> How to complete this task: The answer must be every line from the entries below that includes "사용하는".

---------- Data supplied

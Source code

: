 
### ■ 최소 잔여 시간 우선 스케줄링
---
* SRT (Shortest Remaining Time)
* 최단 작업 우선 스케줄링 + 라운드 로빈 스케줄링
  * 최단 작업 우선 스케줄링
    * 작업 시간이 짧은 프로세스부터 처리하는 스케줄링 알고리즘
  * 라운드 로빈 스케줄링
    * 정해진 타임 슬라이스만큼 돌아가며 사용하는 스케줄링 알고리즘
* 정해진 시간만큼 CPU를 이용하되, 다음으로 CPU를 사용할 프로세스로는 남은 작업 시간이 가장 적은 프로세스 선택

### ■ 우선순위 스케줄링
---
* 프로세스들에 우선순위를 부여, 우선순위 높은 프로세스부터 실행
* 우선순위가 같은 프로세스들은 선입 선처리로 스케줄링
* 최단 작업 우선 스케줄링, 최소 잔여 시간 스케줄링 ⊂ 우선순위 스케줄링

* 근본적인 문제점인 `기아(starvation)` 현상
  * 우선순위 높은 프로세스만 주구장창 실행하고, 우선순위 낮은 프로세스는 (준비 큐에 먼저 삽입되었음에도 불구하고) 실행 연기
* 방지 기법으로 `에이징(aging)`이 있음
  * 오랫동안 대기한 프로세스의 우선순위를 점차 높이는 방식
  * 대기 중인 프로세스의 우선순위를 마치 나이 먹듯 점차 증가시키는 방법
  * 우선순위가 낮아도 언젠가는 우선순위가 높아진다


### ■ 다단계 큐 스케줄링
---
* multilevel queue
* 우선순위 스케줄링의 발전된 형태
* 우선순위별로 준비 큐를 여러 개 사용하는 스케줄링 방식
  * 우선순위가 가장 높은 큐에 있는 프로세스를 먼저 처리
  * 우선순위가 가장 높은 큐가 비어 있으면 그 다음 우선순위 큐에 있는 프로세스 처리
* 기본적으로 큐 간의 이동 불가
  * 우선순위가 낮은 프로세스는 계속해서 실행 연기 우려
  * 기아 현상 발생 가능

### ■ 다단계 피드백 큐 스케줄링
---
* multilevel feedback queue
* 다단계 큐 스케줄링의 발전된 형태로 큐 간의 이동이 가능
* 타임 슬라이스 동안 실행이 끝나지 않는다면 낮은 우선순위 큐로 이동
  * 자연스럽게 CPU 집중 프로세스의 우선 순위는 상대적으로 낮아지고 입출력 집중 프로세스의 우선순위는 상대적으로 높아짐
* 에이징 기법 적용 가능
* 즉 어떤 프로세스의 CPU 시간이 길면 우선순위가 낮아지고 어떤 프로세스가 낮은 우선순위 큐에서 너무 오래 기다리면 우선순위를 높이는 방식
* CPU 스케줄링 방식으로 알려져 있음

--------------------

> Exercise output:
    * 정해진 타임 슬라이스만큼 돌아가며 사용하는 스케줄링 알고리즘
* 우선순위별로 준비 큐를 여러 개 사용하는 스케줄링 방식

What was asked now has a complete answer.